The module installs the Codex CLI (latest version) via npm during the Docker image build.

Alternatively, if you want to install the Codex extension for your favorite IDE (e.g., Codex for VSCode), refer to the Codex IDE extension for more details instead. This module doesn't need to be enabled if you just want to use the IDE extension.

Usage

After building a workspace with Codex enabled, you can use the CLI inside the container:

# Start your workspace container
cd ~/ros2-essentials/template_ws/docker
docker compose up -d
docker exec -it ros2-template-ws bash

# Inside the container, verify Codex is installed
codex --version

# Login with device code authentication
codex login --device-auth

# Run Codex CLI
codex

The first time you run Codex, you'll be prompted to sign in with your ChatGPT account or an API key.
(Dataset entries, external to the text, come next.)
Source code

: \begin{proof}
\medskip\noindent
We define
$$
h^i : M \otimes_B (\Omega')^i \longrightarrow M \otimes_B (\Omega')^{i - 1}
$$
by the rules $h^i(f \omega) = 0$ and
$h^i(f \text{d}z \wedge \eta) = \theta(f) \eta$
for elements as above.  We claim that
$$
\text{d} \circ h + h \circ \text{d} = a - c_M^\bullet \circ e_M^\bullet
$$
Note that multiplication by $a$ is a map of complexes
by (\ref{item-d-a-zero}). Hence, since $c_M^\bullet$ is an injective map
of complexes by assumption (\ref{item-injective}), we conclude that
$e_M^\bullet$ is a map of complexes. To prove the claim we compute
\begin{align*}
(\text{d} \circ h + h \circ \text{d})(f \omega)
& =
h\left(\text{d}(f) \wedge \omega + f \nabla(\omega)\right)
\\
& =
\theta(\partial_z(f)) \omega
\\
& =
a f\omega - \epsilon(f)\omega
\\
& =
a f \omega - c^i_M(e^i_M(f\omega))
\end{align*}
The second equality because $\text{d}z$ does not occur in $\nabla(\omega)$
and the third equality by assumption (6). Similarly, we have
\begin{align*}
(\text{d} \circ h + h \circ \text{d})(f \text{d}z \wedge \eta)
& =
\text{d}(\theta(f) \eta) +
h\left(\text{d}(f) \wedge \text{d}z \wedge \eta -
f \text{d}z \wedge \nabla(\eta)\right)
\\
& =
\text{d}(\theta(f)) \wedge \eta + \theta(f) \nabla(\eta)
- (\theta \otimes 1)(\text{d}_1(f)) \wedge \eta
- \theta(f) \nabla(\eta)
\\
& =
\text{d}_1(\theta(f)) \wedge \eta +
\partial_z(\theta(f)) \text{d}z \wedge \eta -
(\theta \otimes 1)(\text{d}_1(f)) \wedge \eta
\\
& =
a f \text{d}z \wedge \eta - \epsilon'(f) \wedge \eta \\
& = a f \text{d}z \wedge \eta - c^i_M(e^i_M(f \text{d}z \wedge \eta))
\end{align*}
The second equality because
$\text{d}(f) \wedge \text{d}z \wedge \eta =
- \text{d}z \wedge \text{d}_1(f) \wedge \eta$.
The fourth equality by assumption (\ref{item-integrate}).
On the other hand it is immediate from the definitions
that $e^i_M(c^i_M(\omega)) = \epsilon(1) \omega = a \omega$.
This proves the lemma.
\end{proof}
If you want to run Codex CLI to run continuously without asking for permissions, make sure to comment out privileged: true in the compose.yaml file and restart the container. Then run:

codex --yolo

This is not the most secure way to run Codex CLI, but it's often good enough as it's inside a container.

Authentication

Codex caches login details locally at ~/.codex/auth.json. The default compose.yaml mounts <git_root_dir>/.env.d/.codex to /home/user/.codex so credentials can persist across containers.